So basically, if you want to estimate the average of more than three averages, there is a better way to go than just averaging them together. Sort of like how when computing the Standard Deviation for a sample population you divide by n-1 instead of n. Anyways, that's the James-Stein estimator, and the authors apply it to PCA dimensionality reduction; they de-bias and improve the leading eigenvector with their technique.
Ctrl-f for "fig. 3" to see their results in action.

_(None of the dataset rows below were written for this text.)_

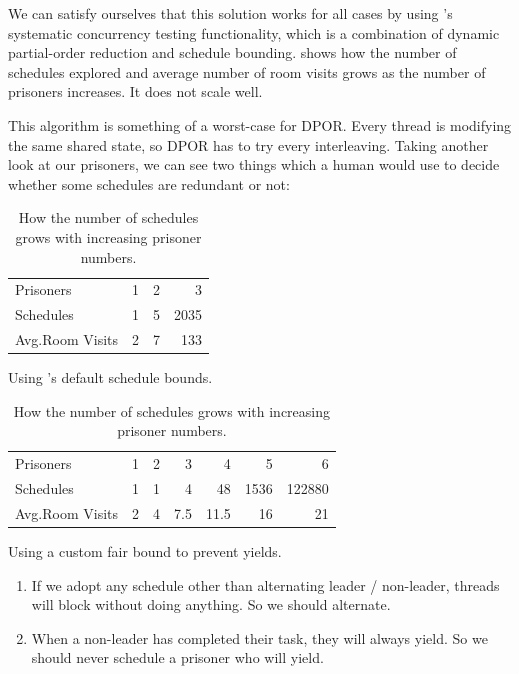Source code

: We can satisfy ourselves that this solution works for all cases by
using \dejafu{}'s systematic concurrency testing functionality, which
is a combination of dynamic partial-order reduction and schedule
bounding.   shows how the number of schedules
explored and average number of room visits grows as the number of
prisoners increases.  It does not scale well.

This algorithm is something of a worst-case for DPOR.  Every thread is
modifying the same shared state, so DPOR has to try every
interleaving.  Taking another look at our prisoners, we can see two
things which a human would use to decide whether some schedules are
redundant or not:

\begin{table}
\begin{subtable}{\textwidth}
  \centering
  \begin{tabular}{lrrr} \toprule
    Prisoners          & 1 & 2 &    3 \\
    Schedules          & 1 & 5 & 2035 \\
    Avg.\@ Room Visits & 2 & 7 &  133 \\ \bottomrule
  \end{tabular}
  \caption{Using \dejafu{}'s default schedule bounds.}\label{tbl:100slow}
\end{subtable}

\vspace{1.5em}

\begin{subtable}{\textwidth}
  \centering
  \begin{tabular}{lrrrrrr} \toprule
    Prisoners          & 1 & 2 & 3   &  4   &    5 &      6 \\
    Schedules          & 1 & 1 & 4   & 48   & 1536 & 122880 \\
    Avg.\@ Room Visits & 2 & 4 & 7.5 & 11.5 &   16 &     21 \\ \bottomrule
  \end{tabular}
  \caption{Using a custom fair bound to prevent yields.}\label{tbl:100fast}
\end{subtable}
\caption{How the number of schedules grows with increasing prisoner numbers.}\label{tbl:100slowfast}
\end{table}

\begin{enumerate}
\item If we adopt any schedule other than alternating leader /
  non-leader, threads will block without doing anything.  So we should
  alternate.
\item When a non-leader has completed their task, they will always
  yield.  So we should never schedule a prisoner who will yield.
\end{enumerate}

This looks like it might affect a wide number of fields. I appreciate the concrete examples (batting averages, finance / Markowitz) as well.
PCA is an interative algo. Once you build the leading vector, you subtract it from your data and then build the next.
Do you know by any chance why you can't use this new method recursively for building the whole SVD basis ? (I haven't read the paper carefully yet.. It's a bit at the limit of my understanding )
So many things like this come out but I've rarely found a way to actually implement any of these things, so they don't become actual learnings or takeaways. Skimming over the paper it just doesn't seem applicable.
Perhaps someone has a list of interesting innovations from recent research we can actually apply at work with data, programming or such?
Very cool to see researchers moving the needle on something as fundamental as PCA.
A few caveats for the "impact" in finance: PCA is an oft-used tool during the initial research phase, however, once a model, whether on the alpha or risk side, reaches production, marginal improvements to the leading eigenvector will likely be a rounding error compared to other confounding issues, that's assuming PCA survives past the basic first-pass approximation phase of model building at all.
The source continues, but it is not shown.